En preparación para la toma de posesión del presidente Barack Obama, que recientemente había ganado la reelección, Washington, DC, fue adornada con banderas, incluyendo la llamada Betsy Ross Flag, con 13 rayas y 13 estrellas blancas en un círculo sobre un fondo azul. Pero eso fue en el año 2013, que todavía era una era «no despierta» para los estándares «más altos» de hoy en día.

The Nike Company planeó recientemente revelar una nueva zapatilla a tiempo para las vacaciones del 4 de julio, un zapato rojo, blanco y azul que tenía la imagen de la bandera de Betsy Ross en la espalda. La compañía fabricó y envió los zapatos, pero antes de su fecha de lanzamiento, de repente Nike los retiró todos. Colin Kaepernick, el ex mariscal de campo de los 49ers de San Francisco que se convirtió en una estrella de la contracultura porque se arrodilló durante la interpretación del Himno Nacional antes de los partidos de fútbol profesional, está ahora en la nómina de Nike, y se opuso porque la bandera fue creada en 1776 – y la esclavitud en las 13 Colonias en ese momento era legal. Así, argumentó, Nike habría estado apoyando una era de esclavitud.

Casi inmediatamente, cada uno de los candidatos a la nominación presidencial del Partido Demócrata apoyó la iniciativa de Nike, alegando que la venerable bandera de repente se había convertido en el símbolo mismo de la Supremacía Blanca. ¿Por qué? Debido a que los estadounidenses lo volaron en 1776 cuando la esclavitud estaba en la tierra, así que sólo por esa medida, representa el racismo sistemático, y ningún candidato presidencial demócrata quiere ser llamado racista.

Nike se ha convertido en un líder en lo que ahora se llama el capitalismo woke (Woke Capitalism, N. del T. : “woke” significa “despierto” en inglés y en jerga política significa corrección política en favor del extremo igualitarismo), que implica que las empresas asuman la responsabilidad de promover la versión progresista de la justicia social. Uno recuerda cuando Google despidió al ingeniero James Darmore el año pasado porque dio a conocer públicamente sus puntos de vista sobre algunos aspectos de la acción afirmativa que practicaba Google. Los puntos de vista de Darmore apenas eran controvertidos para la mayoría de los estadounidenses y no utilizó un lenguaje despectivo hacia las mujeres y las minorías, pero incluso eso fue demasiado para Google, que se considera abiertamente una empresa woke, y a Darmore un fanático que va más allá de la comprensión.

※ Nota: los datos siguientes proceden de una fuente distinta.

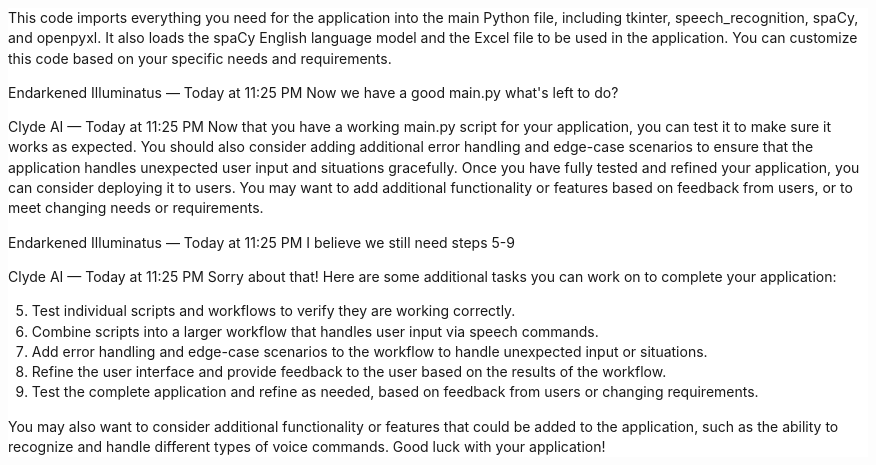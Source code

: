
This code imports everything you need for the application into the main Python file, including tkinter, speech_recognition, spaCy, and openpyxl. It also loads the spaCy English language model and the Excel file to be used in the application. You can customize this code based on your specific needs and requirements.

Endarkened Illuminatus — Today at 11:25 PM
Now we have a good main.py what's left to do?

Clyde
AI
 — Today at 11:25 PM
Now that you have a working main.py script for your application, you can test it to make sure it works as expected. You should also consider adding additional error handling and edge-case scenarios to ensure that the application handles unexpected user input and situations gracefully. Once you have fully tested and refined your application, you can consider deploying it to users. You may want to add additional functionality or features based on feedback from users, or to meet changing needs or requirements.

Endarkened Illuminatus — Today at 11:25 PM
I believe we still need steps 5-9

Clyde
AI
 — Today at 11:25 PM
Sorry about that! Here are some additional tasks you can work on to complete your application:

5. Test individual scripts and workflows to verify they are working correctly.
6. Combine scripts into a larger workflow that handles user input via speech commands.
7. Add error handling and edge-case scenarios to the workflow to handle unexpected input or situations.
8. Refine the user interface and provide feedback to the user based on the results of the workflow.
9. Test the complete application and refine as needed, based on feedback from users or changing requirements.

You may also want to consider additional functionality or features that could be added to the application, such as the ability to recognize and handle different types of voice commands. Good luck with your application!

Como señalé hace un año al escribir sobre la corrección política en el lugar de trabajo estadounidense, muchas empresas estadounidenses han adoptado una práctica que no se parece a algo que hemos visto en los países comunistas, como la antigua URSS, los países de Europa Oriental antes de su propia «liberación», China y Corea del Norte. Me acordé de cómo los lugares de trabajo se politizan cuando enseñaba en una universidad en China el mes pasado. El presidente de la escuela de negocios internacionales organizó un almuerzo para los que enseñamos en su programa, y cuando llegó, una mujer lo acompañó que asumí que era su esposa.

Ella no era su esposa, sino que era la oficial política del Partido Comunista de China y estaba integrada en la escuela. De hecho, la universidad está llena de funcionarios políticos que operan entre bastidores pero que están ahí para mantener la disciplina del partido. Hoy en día, compañías como Nike, Google, Microsoft y otras no necesitan un partido comunista para imponer su propia disciplina totalitaria a los trabajadores. Estas compañías son woke y quieren asegurarse de que todos los demás lo sepan, y si alguien desea ser contratado y permanecer empleado en una de estas empresas, entonces decir o declarar pensamientos políticamente incorrectos, ya sea en el trabajo, en los medios de comunicación social o en cualquier otro lugar, va a llevar a estar en la línea del desempleo. Por lo tanto, uno puede estar seguro de que las filas de estas empresas de tecnología están llenas de informantes y espías que están examinando a sus colegas y empleados para ver quiénes de ellos no son lo suficientemente pro-LGBTQ+ o pro-elección, y quiénes deberían ser arrojados a las tinieblas exteriores por pensar mal.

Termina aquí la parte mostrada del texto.